Short tutorial

Machine learning methods for estimating conditional average treatment effects (CATEs) produce predictions that vary across units, but this variation may reflect noise rather than genuine heterogeneity. valiCATE provides formal statistical tests to distinguish the two based on the Centered-Weighted Average Treatment Effect (CWATE) and its normalized counterpart (NCWATE).

Theory

Notation

$Y_i$ : observed outcome for unit $i$ .
$D_i$ : binary treatment indicator (1 = treated, 0 = control).
$X_i$ : pre-treatment covariates.
$\tau(X_i) := E[Y_i(1) - Y_i(0) | X_i]$ : true CATE.
$\hat{\tau}(X_i)$ : ML prediction of the CATE.
$\mu(d, x) := E[Y_i | D_i = d, X_i = x]$ : conditional mean function.
$\pi(x) := P(D_i = 1 | X_i = x)$ : propensity score.
$\Gamma_i$ : AIPW pseudo-outcome, an unbiased signal for $\tau(X_i)$ .
$\omega(X_i) := \omega(\hat{\tau}(X_i))$ : weight function, a centered and non-decreasing transformation of $\hat{\tau}(X_i)$ .

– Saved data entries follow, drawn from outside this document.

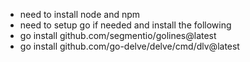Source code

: 

- need to install node and npm
- need to setup go if needed and install the following
 - go install github.com/segmentio/golines@latest
 - go install github.com/go-delve/delve/cmd/dlv@latest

All results assume that $\tau(X_i)$ is identified (e.g., via randomization or unconfoundedness conditional on $X_i$ ).

Motivating example

To see why validation matters, consider a setting where there is no treatment effect heterogeneity at all. We generate a simple randomized experiment with a single covariate and a constant (zero) treatment effect:

## Set seed and generate synthetic data.
set.seed(1986)

n <- 2000
X <- matrix(runif(n), ncol = 1, dimnames = list(NULL, "x1"))
D <- rbinom(n, size = 1, prob = 0.5)
Y <- sin(2 * pi * X[, 1]) + rnorm(n, sd = 0.5)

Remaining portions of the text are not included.